There are a number of articles on this topic, including this one from NYT:


". . . . . . The closing of restaurants, hotels and schools has left some farmers with no buyers for more than half their crops. And even as retailers see spikes in food sales to Americans who are now eating nearly every meal at home, the increases are not enough to absorb all of the perishable food that was planted weeks ago and intended for schools and businesses. . . . . .

"The widespread destruction of fresh food — at a time when many Americans are hurting financially and millions are suddenly out of work — is an especially dystopian turn of events, even by the standards of a global pandemic. It reflects the profound economic uncertainty wrought by the virus and how difficult it has been for huge sectors of the economy, like agriculture, to adjust to such a sudden change in how they must operate. . . . . .

"The quarantines have shown just how many more vegetables Americans eat when meals are prepared for them in restaurants than when they have to cook for themselves. “People don’t make onion rings at home,” said Shay Myers, a third-generation onion farmer whose fields straddle the border of Oregon and Idaho. . . . . .

"Over the decades, the nation’s food banks have tried to shift from offering mostly processed meals to serving fresh produce, as well.
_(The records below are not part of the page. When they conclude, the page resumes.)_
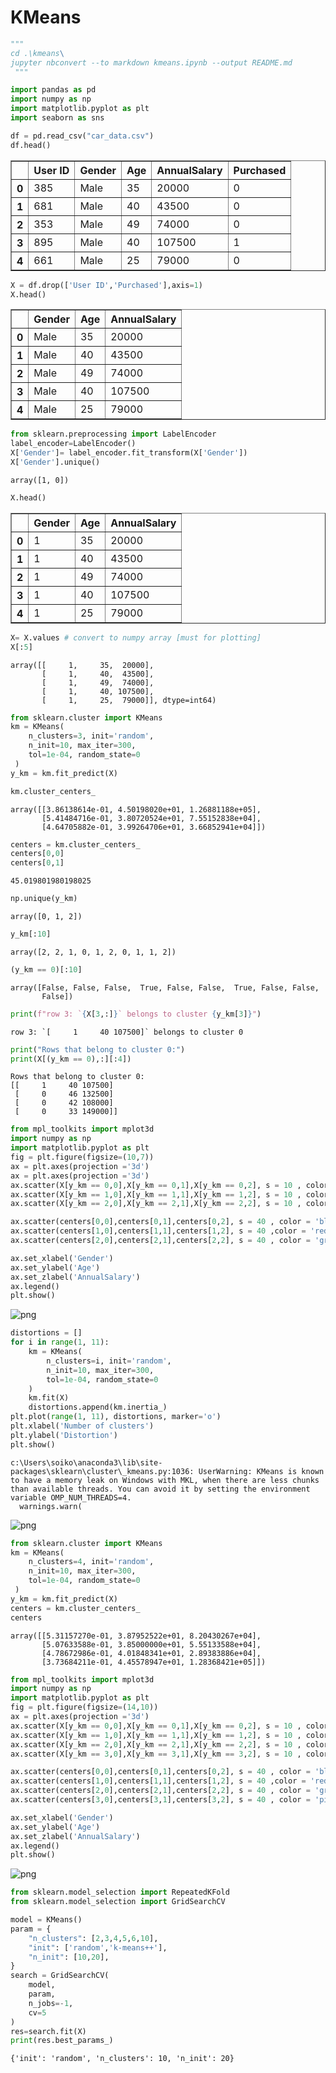 # KMeans

```python
"""
cd .\kmeans\
jupyter nbconvert --to markdown kmeans.ipynb --output README.md
 """
```

```python
import pandas as pd
import numpy as np
import matplotlib.pyplot as plt
import seaborn as sns
```


```python
df = pd.read_csv("car_data.csv")
df.head()
```




<div>

<table border="1" class="dataframe">
  <thead>
    <tr style="text-align: right;">
      <th></th>
      <th>User ID</th>
      <th>Gender</th>
      <th>Age</th>
      <th>AnnualSalary</th>
      <th>Purchased</th>
    </tr>
  </thead>
  <tbody>
    <tr>
      <th>0</th>
      <td>385</td>
      <td>Male</td>
      <td>35</td>
      <td>20000</td>
      <td>0</td>
    </tr>
    <tr>
      <th>1</th>
      <td>681</td>
      <td>Male</td>
      <td>40</td>
      <td>43500</td>
      <td>0</td>
    </tr>
    <tr>
      <th>2</th>
      <td>353</td>
      <td>Male</td>
      <td>49</td>
      <td>74000</td>
      <td>0</td>
    </tr>
    <tr>
      <th>3</th>
      <td>895</td>
      <td>Male</td>
      <td>40</td>
      <td>107500</td>
      <td>1</td>
    </tr>
    <tr>
      <th>4</th>
      <td>661</td>
      <td>Male</td>
      <td>25</td>
      <td>79000</td>
      <td>0</td>
    </tr>
  </tbody>
</table>
</div>




```python
X = df.drop(['User ID','Purchased'],axis=1)
X.head()
```




<div>

<table border="1" class="dataframe">
  <thead>
    <tr style="text-align: right;">
      <th></th>
      <th>Gender</th>
      <th>Age</th>
      <th>AnnualSalary</th>
    </tr>
  </thead>
  <tbody>
    <tr>
      <th>0</th>
      <td>Male</td>
      <td>35</td>
      <td>20000</td>
    </tr>
    <tr>
      <th>1</th>
      <td>Male</td>
      <td>40</td>
      <td>43500</td>
    </tr>
    <tr>
      <th>2</th>
      <td>Male</td>
      <td>49</td>
      <td>74000</td>
    </tr>
    <tr>
      <th>3</th>
      <td>Male</td>
      <td>40</td>
      <td>107500</td>
    </tr>
    <tr>
      <th>4</th>
      <td>Male</td>
      <td>25</td>
      <td>79000</td>
    </tr>
  </tbody>
</table>
</div>




```python
from sklearn.preprocessing import LabelEncoder
label_encoder=LabelEncoder()
X['Gender']= label_encoder.fit_transform(X['Gender'])
X['Gender'].unique()
```




    array([1, 0])




```python
X.head()
```




<div>

<table border="1" class="dataframe">
  <thead>
    <tr style="text-align: right;">
      <th></th>
      <th>Gender</th>
      <th>Age</th>
      <th>AnnualSalary</th>
    </tr>
  </thead>
  <tbody>
    <tr>
      <th>0</th>
      <td>1</td>
      <td>35</td>
      <td>20000</td>
    </tr>
    <tr>
      <th>1</th>
      <td>1</td>
      <td>40</td>
      <td>43500</td>
    </tr>
    <tr>
      <th>2</th>
      <td>1</td>
      <td>49</td>
      <td>74000</td>
    </tr>
    <tr>
      <th>3</th>
      <td>1</td>
      <td>40</td>
      <td>107500</td>
    </tr>
    <tr>
      <th>4</th>
      <td>1</td>
      <td>25</td>
      <td>79000</td>
    </tr>
  </tbody>
</table>
</div>




```python
X= X.values # convert to numpy array [must for plotting]
X[:5]
```




    array([[     1,     35,  20000],
           [     1,     40,  43500],
           [     1,     49,  74000],
           [     1,     40, 107500],
           [     1,     25,  79000]], dtype=int64)




```python
from sklearn.cluster import KMeans
km = KMeans(
    n_clusters=3, init='random',
    n_init=10, max_iter=300,
    tol=1e-04, random_state=0
 )
y_km = km.fit_predict(X)
```


```python
km.cluster_centers_
```




    array([[3.86138614e-01, 4.50198020e+01, 1.26881188e+05],
           [5.41484716e-01, 3.80720524e+01, 7.55152838e+04],
           [4.64705882e-01, 3.99264706e+01, 3.66852941e+04]])




```python
centers = km.cluster_centers_
centers[0,0]
centers[0,1]
```




    45.019801980198025




```python
np.unique(y_km)
```




    array([0, 1, 2])




```python
y_km[:10]
```




    array([2, 2, 1, 0, 1, 2, 0, 1, 1, 2])




```python
(y_km == 0)[:10]
```




    array([False, False, False,  True, False, False,  True, False, False,
           False])




```python
print(f"row 3: `{X[3,:]}` belongs to cluster {y_km[3]}")
```

    row 3: `[     1     40 107500]` belongs to cluster 0



```python
print("Rows that belong to cluster 0:")
print(X[(y_km == 0),:][:4])
```

    Rows that belong to cluster 0:
    [[     1     40 107500]
     [     0     46 132500]
     [     0     42 108000]
     [     0     33 149000]]



```python
from mpl_toolkits import mplot3d
import numpy as np
import matplotlib.pyplot as plt
fig = plt.figure(figsize=(10,7))
ax = plt.axes(projection ='3d')
ax = plt.axes(projection ='3d')
ax.scatter(X[y_km == 0,0],X[y_km == 0,1],X[y_km == 0,2], s = 10 , color = 'blue', label = "cluster 0")
ax.scatter(X[y_km == 1,0],X[y_km == 1,1],X[y_km == 1,2], s = 10 , color = 'red', label = "cluster 1")
ax.scatter(X[y_km == 2,0],X[y_km == 2,1],X[y_km == 2,2], s = 10 , color = 'green', label = "cluster 2")

ax.scatter(centers[0,0],centers[0,1],centers[0,2], s = 40 , color = 'blue', marker='*',label = "centor 0")
ax.scatter(centers[1,0],centers[1,1],centers[1,2], s = 40 ,color = 'red',marker='*',  label = "centor 1")
ax.scatter(centers[2,0],centers[2,1],centers[2,2], s = 40 , color = 'green',marker='*',label = "centor 2")

ax.set_xlabel('Gender')
ax.set_ylabel('Age')
ax.set_zlabel('AnnualSalary')
ax.legend()
plt.show()
```



![png](README_files/README_16_0.png)




```python
distortions = []
for i in range(1, 11):
    km = KMeans(
        n_clusters=i, init='random',
        n_init=10, max_iter=300,
        tol=1e-04, random_state=0
    )
    km.fit(X)
    distortions.append(km.inertia_)
plt.plot(range(1, 11), distortions, marker='o')
plt.xlabel('Number of clusters')
plt.ylabel('Distortion')
plt.show()
```

    c:\Users\soiko\anaconda3\lib\site-packages\sklearn\cluster\_kmeans.py:1036: UserWarning: KMeans is known to have a memory leak on Windows with MKL, when there are less chunks than available threads. You can avoid it by setting the environment variable OMP_NUM_THREADS=4.
      warnings.warn(




![png](README_files/README_17_1.png)




```python
from sklearn.cluster import KMeans
km = KMeans(
    n_clusters=4, init='random',
    n_init=10, max_iter=300,
    tol=1e-04, random_state=0
 )
y_km = km.fit_predict(X)
centers = km.cluster_centers_
centers
```




    array([[5.31157270e-01, 3.87952522e+01, 8.20430267e+04],
           [5.07633588e-01, 3.85000000e+01, 5.55133588e+04],
           [4.78672986e-01, 4.01848341e+01, 2.89383886e+04],
           [3.73684211e-01, 4.45578947e+01, 1.28368421e+05]])




```python
from mpl_toolkits import mplot3d
import numpy as np
import matplotlib.pyplot as plt
fig = plt.figure(figsize=(14,10))
ax = plt.axes(projection ='3d')
ax.scatter(X[y_km == 0,0],X[y_km == 0,1],X[y_km == 0,2], s = 10 , color = 'blue', label = "cluster 0")
ax.scatter(X[y_km == 1,0],X[y_km == 1,1],X[y_km == 1,2], s = 10 , color = 'red', label = "cluster 1")
ax.scatter(X[y_km == 2,0],X[y_km == 2,1],X[y_km == 2,2], s = 10 , color = 'green', label = "cluster 2")
ax.scatter(X[y_km == 3,0],X[y_km == 3,1],X[y_km == 3,2], s = 10 , color = 'pink', label = "cluster 3")

ax.scatter(centers[0,0],centers[0,1],centers[0,2], s = 40 , color = 'blue', marker='*',label = "centor 0")
ax.scatter(centers[1,0],centers[1,1],centers[1,2], s = 40 ,color = 'red',marker='*',  label = "centor 1")
ax.scatter(centers[2,0],centers[2,1],centers[2,2], s = 40 , color = 'green',marker='*',label = "centor 2")
ax.scatter(centers[3,0],centers[3,1],centers[3,2], s = 40 , color = 'pink',marker='*',label = "centor 3")

ax.set_xlabel('Gender')
ax.set_ylabel('Age')
ax.set_zlabel('AnnualSalary')
ax.legend()
plt.show()
```



![png](README_files/README_19_0.png)




```python
from sklearn.model_selection import RepeatedKFold
from sklearn.model_selection import GridSearchCV
```


```python
model = KMeans()
param = {
    "n_clusters": [2,3,4,5,6,10],
    "init": ['random','k-means++'],
    "n_init": [10,20],
}
search = GridSearchCV(
    model,
    param,
    n_jobs=-1,
    cv=5
)
res=search.fit(X)
print(res.best_params_)
```

    {'init': 'random', 'n_clusters': 10, 'n_init': 20}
But the pandemic has caused a shortage of volunteers, making it more difficult to serve fruits and vegetables, which are time-consuming and expensive to transport. . . . ."

Much more at: https://www.nytimes.com/2020/04/11/business/coronavirus-destroying-food.html

 

Wellstone ruled

(34,661 posts)
2. Big Ag has always been a problem.
Sat May 2, 2020, 01:02 PM
May 2020

ADM and Cargill Lobbyist's gave us what we see today. Once the rules were changed to kill off the Co-ops by these two,the game was over. And now you are living their dream.

First to go was the Oil Refineries of North Dakota and Montana who were gobbled up by Continental Oil. Oilmen from Texas bought into Meat Companies and Dairy Processors, others as a Tax Dodge just to mine out the employees Pension Funds and load the Company up with debt and Bankrupt the whole mess. The same folks came in a bought all these BK companies and merge them into larger firms staff with non Union starving workers and Illegals.

Midnight Writer

(21,768 posts)
3. I live in a rural area and there is plenty of fresh meat from local butchers.
Sat May 2, 2020, 04:01 PM
May 2020

I notice the Walmart has little meat, no eggs, and spotty dairy supplies.